**INPUT FOR THIS TASK**
☆ ☆ ☆ ☆ ☆

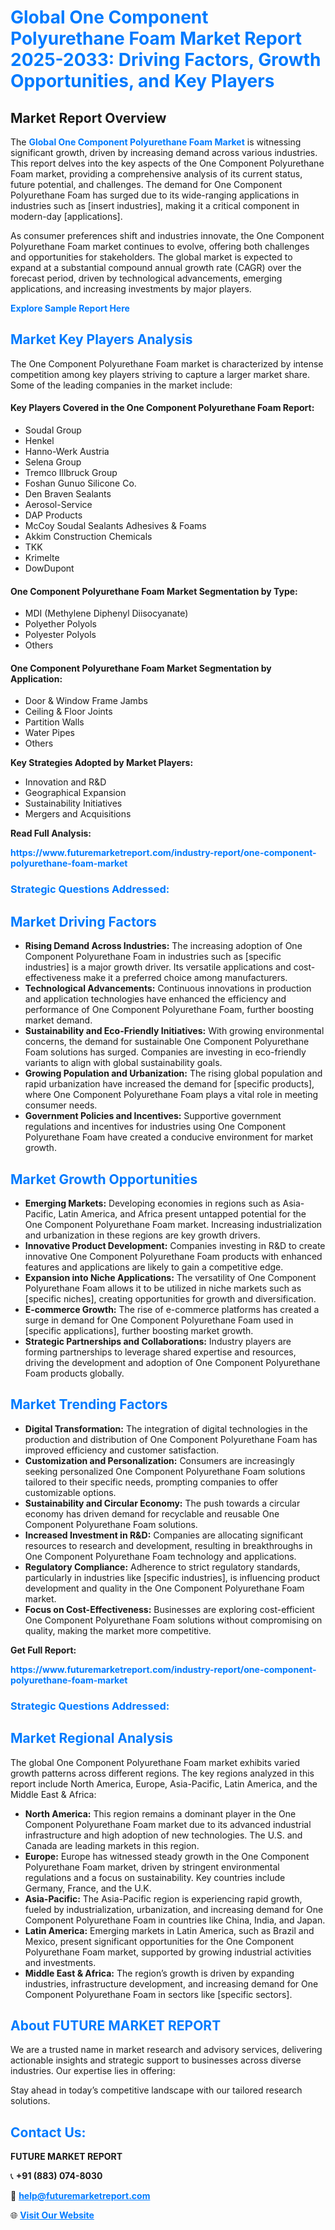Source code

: <h1 style="color: #007BFF;">Global One Component Polyurethane Foam Market Report 2025-2033: Driving Factors, Growth Opportunities, and Key Players</h1>

<section id="overview">
<h2>Market Report Overview</h2>
<p>The <a href="https://www.futuremarketreport.com/industry-report/one-component-polyurethane-foam-market" style="color: #007BFF; text-decoration: none;"><strong>Global One Component Polyurethane Foam Market</strong></a> is witnessing significant growth, driven by increasing demand across various industries. This report delves into the key aspects of the One Component Polyurethane Foam market, providing a comprehensive analysis of its current status, future potential, and challenges. The demand for One Component Polyurethane Foam has surged due to its wide-ranging applications in industries such as [insert industries], making it a critical component in modern-day [applications].</p>
<p>As consumer preferences shift and industries innovate, the One Component Polyurethane Foam market continues to evolve, offering both challenges and opportunities for stakeholders. The global market is expected to expand at a substantial compound annual growth rate (CAGR) over the forecast period, driven by technological advancements, emerging applications, and increasing investments by major players.</p>
</section>

<section id="overview">
<p><a href="https://www.futuremarketreport.com/request-sample/reportId=42055" style="color: #007BFF; text-decoration: none;"><strong>Explore Sample Report Here</strong></a></p>
</section>

<section id="key-players">
<h2 style="color: #007BFF;">Market Key Players Analysis</h2>
<p>The One Component Polyurethane Foam market is characterized by intense competition among key players striving to capture a larger market share. Some of the leading companies in the market include:</p>
<h4>Key Players Covered in the One Component Polyurethane Foam Report:</h4>
<ul><li>Soudal Group</li><li>Henkel</li><li>Hanno-Werk Austria</li><li>Selena Group</li><li>Tremco Illbruck Group</li><li>Foshan Gunuo Silicone Co.</li><li>Den Braven Sealants</li><li>Aerosol-Service</li><li>DAP Products</li><li>McCoy Soudal Sealants Adhesives &amp; Foams</li><li>Akkim Construction Chemicals</li><li>TKK</li><li>Krimelte</li><li>DowDupont</li></ul>
<h4>One Component Polyurethane Foam Market Segmentation by Type:</h4>
<ul><li>MDI (Methylene Diphenyl Diisocyanate)</li><li>Polyether Polyols</li><li>Polyester Polyols</li><li>Others</li></ul>

<h4>One Component Polyurethane Foam Market Segmentation by Application:</h4>
<ul><li>Door &amp; Window Frame Jambs</li><li>Ceiling &amp; Floor Joints</li><li>Partition Walls</li><li>Water Pipes</li><li>Others</li></ul>
<p><strong>Key Strategies Adopted by Market Players:</strong></p>
<ul>
<li>Innovation and R&D</li>
<li>Geographical Expansion</li>
<li>Sustainability Initiatives</li>
<li>Mergers and Acquisitions</li>
</ul>
</section>

<section>
<p><strong>Read Full Analysis: </strong></p><a href="https://www.futuremarketreport.com/industry-report/one-component-polyurethane-foam-market" style="color: #007BFF; text-decoration: none;"><strong>https://www.futuremarketreport.com/industry-report/one-component-polyurethane-foam-market</strong></a>
<h3 style="color: #007BFF;">Strategic Questions Addressed:</h3>
</section>

<section id="driving-factors">
<h2 style="color: #007BFF;">Market Driving Factors</h2>
<ul>
<li><strong>Rising Demand Across Industries:</strong> The increasing adoption of One Component Polyurethane Foam in industries such as [specific industries] is a major growth driver. Its versatile applications and cost-effectiveness make it a preferred choice among manufacturers.</li>
<li><strong>Technological Advancements:</strong> Continuous innovations in production and application technologies have enhanced the efficiency and performance of One Component Polyurethane Foam, further boosting market demand.</li>
<li><strong>Sustainability and Eco-Friendly Initiatives:</strong> With growing environmental concerns, the demand for sustainable One Component Polyurethane Foam solutions has surged. Companies are investing in eco-friendly variants to align with global sustainability goals.</li>
<li><strong>Growing Population and Urbanization:</strong> The rising global population and rapid urbanization have increased the demand for [specific products], where One Component Polyurethane Foam plays a vital role in meeting consumer needs.</li>
<li><strong>Government Policies and Incentives:</strong> Supportive government regulations and incentives for industries using One Component Polyurethane Foam have created a conducive environment for market growth.</li>
</ul>
</section>

<section id="growth-opportunities">
<h2 style="color: #007BFF;">Market Growth Opportunities</h2>
<ul>
<li><strong>Emerging Markets:</strong> Developing economies in regions such as Asia-Pacific, Latin America, and Africa present untapped potential for the One Component Polyurethane Foam market. Increasing industrialization and urbanization in these regions are key growth drivers.</li>
<li><strong>Innovative Product Development:</strong> Companies investing in R&D to create innovative One Component Polyurethane Foam products with enhanced features and applications are likely to gain a competitive edge.</li>
<li><strong>Expansion into Niche Applications:</strong> The versatility of One Component Polyurethane Foam allows it to be utilized in niche markets such as [specific niches], creating opportunities for growth and diversification.</li>
<li><strong>E-commerce Growth:</strong> The rise of e-commerce platforms has created a surge in demand for One Component Polyurethane Foam used in [specific applications], further boosting market growth.</li>
<li><strong>Strategic Partnerships and Collaborations:</strong> Industry players are forming partnerships to leverage shared expertise and resources, driving the development and adoption of One Component Polyurethane Foam products globally.</li>
</ul>
</section>

<section id="trending-factors">
<h2 style="color: #007BFF;">Market Trending Factors</h2>
<ul>
<li><strong>Digital Transformation:</strong> The integration of digital technologies in the production and distribution of One Component Polyurethane Foam has improved efficiency and customer satisfaction.</li>
<li><strong>Customization and Personalization:</strong> Consumers are increasingly seeking personalized One Component Polyurethane Foam solutions tailored to their specific needs, prompting companies to offer customizable options.</li>
<li><strong>Sustainability and Circular Economy:</strong> The push towards a circular economy has driven demand for recyclable and reusable One Component Polyurethane Foam solutions.</li>
<li><strong>Increased Investment in R&D:</strong> Companies are allocating significant resources to research and development, resulting in breakthroughs in One Component Polyurethane Foam technology and applications.</li>
<li><strong>Regulatory Compliance:</strong> Adherence to strict regulatory standards, particularly in industries like [specific industries], is influencing product development and quality in the One Component Polyurethane Foam market.</li>
<li><strong>Focus on Cost-Effectiveness:</strong> Businesses are exploring cost-efficient One Component Polyurethane Foam solutions without compromising on quality, making the market more competitive.</li>
</ul>
</section>

<section>
<p><strong>Get Full Report: </strong></p><a href="https://www.futuremarketreport.com/industry-report/one-component-polyurethane-foam-market" style="color: #007BFF; text-decoration: none;"><strong>https://www.futuremarketreport.com/industry-report/one-component-polyurethane-foam-market</strong></a>
<h3 style="color: #007BFF;">Strategic Questions Addressed:</h3>
</section>


<section id="regional-analysis">
<h2 style="color: #007BFF;">Market Regional Analysis</h2>
<p>The global One Component Polyurethane Foam market exhibits varied growth patterns across different regions. The key regions analyzed in this report include North America, Europe, Asia-Pacific, Latin America, and the Middle East & Africa:</p>
<ul>
<li><strong>North America:</strong> This region remains a dominant player in the One Component Polyurethane Foam market due to its advanced industrial infrastructure and high adoption of new technologies. The U.S. and Canada are leading markets in this region.</li>
<li><strong>Europe:</strong> Europe has witnessed steady growth in the One Component Polyurethane Foam market, driven by stringent environmental regulations and a focus on sustainability. Key countries include Germany, France, and the U.K.</li>
<li><strong>Asia-Pacific:</strong> The Asia-Pacific region is experiencing rapid growth, fueled by industrialization, urbanization, and increasing demand for One Component Polyurethane Foam in countries like China, India, and Japan.</li>
<li><strong>Latin America:</strong> Emerging markets in Latin America, such as Brazil and Mexico, present significant opportunities for the One Component Polyurethane Foam market, supported by growing industrial activities and investments.</li>
<li><strong>Middle East & Africa:</strong> The region’s growth is driven by expanding industries, infrastructure development, and increasing demand for One Component Polyurethane Foam in sectors like [specific sectors].</li>
</ul>
</section>

<footer>
<h2 style="color: #007BFF;">About FUTURE MARKET REPORT</h2>
<p>We are a trusted name in market research and advisory services, delivering actionable insights and strategic support to businesses across diverse industries. Our expertise lies in offering:</p>

<p>Stay ahead in today’s competitive landscape with our tailored research solutions.</p>

<h2 style="color: #007BFF;">Contact Us:</h2>
<p><strong>FUTURE MARKET REPORT</strong></p>
<p>📞 <strong>+91 (883) 074-8030</strong></p>
<p>📧 <strong><a href="mailto:help@futuremarketreport.com" style="color: #007BFF;">help@futuremarketreport.com</a></strong></p>
<p>🌐 <strong><a href="https://www.futuremarketreport.com/" style="color: #007BFF;">Visit Our Website</a></strong></p>
</footer>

☆ ☆ ☆ ☆ ☆

Nothing but a number, please: how many lines of the listing hold the word "infrastructure"?

2